1.Determine whether the following functions $\displaystyle f $ are well defined: $\displaystyle f: \bold{Q} \to \bold{Z} $ defined by $\displaystyle f(a/b) = a $ and $\displaystyle f: \bold{Q} \to \bold{Q} $ defined by $\displaystyle f(a/b) = a^{2}/b^{2} $. I would say $\displaystyle f(a/b) = a $ is not well defined because, for example, $\displaystyle f(1/2) = 1 $, and $\displaystyle f(2/4) = 2 $.

2.Determine whether the function: $\displaystyle f: \bold{R}^{+} \to \bold{Z} $ defined by mapping a real number $\displaystyle r $ to the right of the decimal point in a decimal expansion of $\displaystyle r $ is well defined. I would say no, because $\displaystyle f(0.999) = 9 $ while $\displaystyle f(1) = 0 $.

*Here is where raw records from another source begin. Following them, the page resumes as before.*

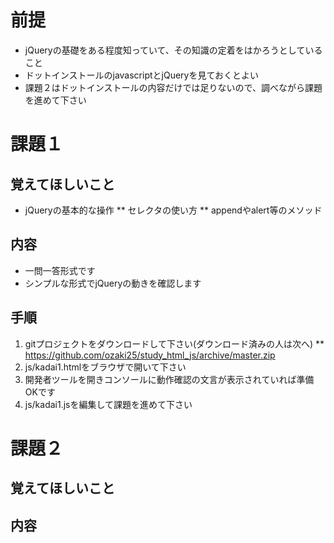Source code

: # 前提
* jQueryの基礎をある程度知っていて、その知識の定着をはかろうとしていること
* ドットインストールのjavascriptとjQueryを見ておくとよい
* 課題２はドットインストールの内容だけでは足りないので、調べながら課題を進めて下さい

# 課題１
## 覚えてほしいこと
* jQueryの基本的な操作
** セレクタの使い方
** appendやalert等のメソッド

## 内容
* 一問一答形式です
* シンプルな形式でjQueryの動きを確認します

## 手順
1. gitプロジェクトをダウンロードして下さい(ダウンロード済みの人は次へ)
** https://github.com/ozaki25/study_html_js/archive/master.zip
2. js/kadai1.htmlをブラウザで開いて下さい
3. 開発者ツールを開きコンソールに動作確認の文言が表示されていれば準備OKです
4. js/kadai1.jsを編集して課題を進めて下さい


# 課題２
## 覚えてほしいこと

## 内容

3.Let $\displaystyle f: A \to B $ be a surjective map of sets. Prove that the relation $\displaystyle a \sim b \Longleftrightarrow f(a) = f(b) $ is an equivalence relation whose equivalence classes are the fibers of $\displaystyle f $. So basically I have to prove reflexivity, symmetry, and transitivity? How about the fibers of $\displaystyle f $?